▸ **Task inputs**:
######
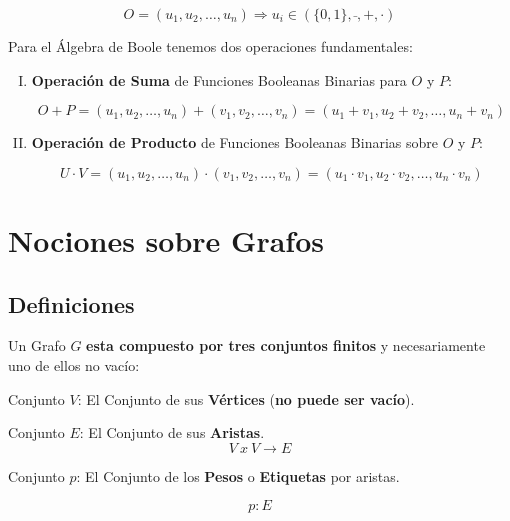 \begin{equation}
O = (u_1,u_2,\ldots,u_n) \Rightarrow u_i \in (\{0,1\}, \bar{ }, +, \cdot)
\end{equation}

Para el Álgebra de Boole tenemos dos operaciones fundamentales:

\begin{enumerate}[I.]

\item \textbf{Operación de Suma} de Funciones Booleanas Binarias para $O$ y $P$:

\begin{equation}
O + P = (u_1,u_2,\ldots,u_n) + (v_1,v_2,\ldots,v_n) = (u_1 + v_1,u_2 + 
v_2,\ldots,u_n + v_n)
\end{equation}

\item \textbf{Operación de Producto} de Funciones Booleanas Binarias sobre $O$ 
y 
$P$:

\begin{equation}
U \cdot V = (u_1,u_2,\ldots,u_n) \cdot (v_1,v_2,\ldots,v_n) = (u_1 \cdot 
v_1,u_2 
\cdot v_2,\ldots,u_n \cdot v_n)
\end{equation}

\end{enumerate}


\section{Nociones sobre Grafos}

\subsection{Definiciones}
 Un Grafo $G$ \textbf{esta compuesto por tres conjuntos finitos} y 
necesariamente 
uno de ellos no vacío:

\begin{enumerate}[i.]
\item Conjunto $V$: El Conjunto de sus \textbf{Vértices} (\textbf{no puede ser 
vacío}).
{
\item Conjunto $E$: El Conjunto de sus \textbf{Aristas}.
\begin{equation}
V\ x\ V \rightarrow E
\end{equation}
}
{
\item Conjunto $p$: El Conjunto de los \textbf{Pesos} o \textbf{Etiquetas} por 
aristas.

\begin{equation}
p:E
\end{equation}
}

\end{enumerate}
######
▸ **Exercise instructions**:
How many of the lines in the records include the word "item"? Only the number should be given.

▸ **Answer section**:
5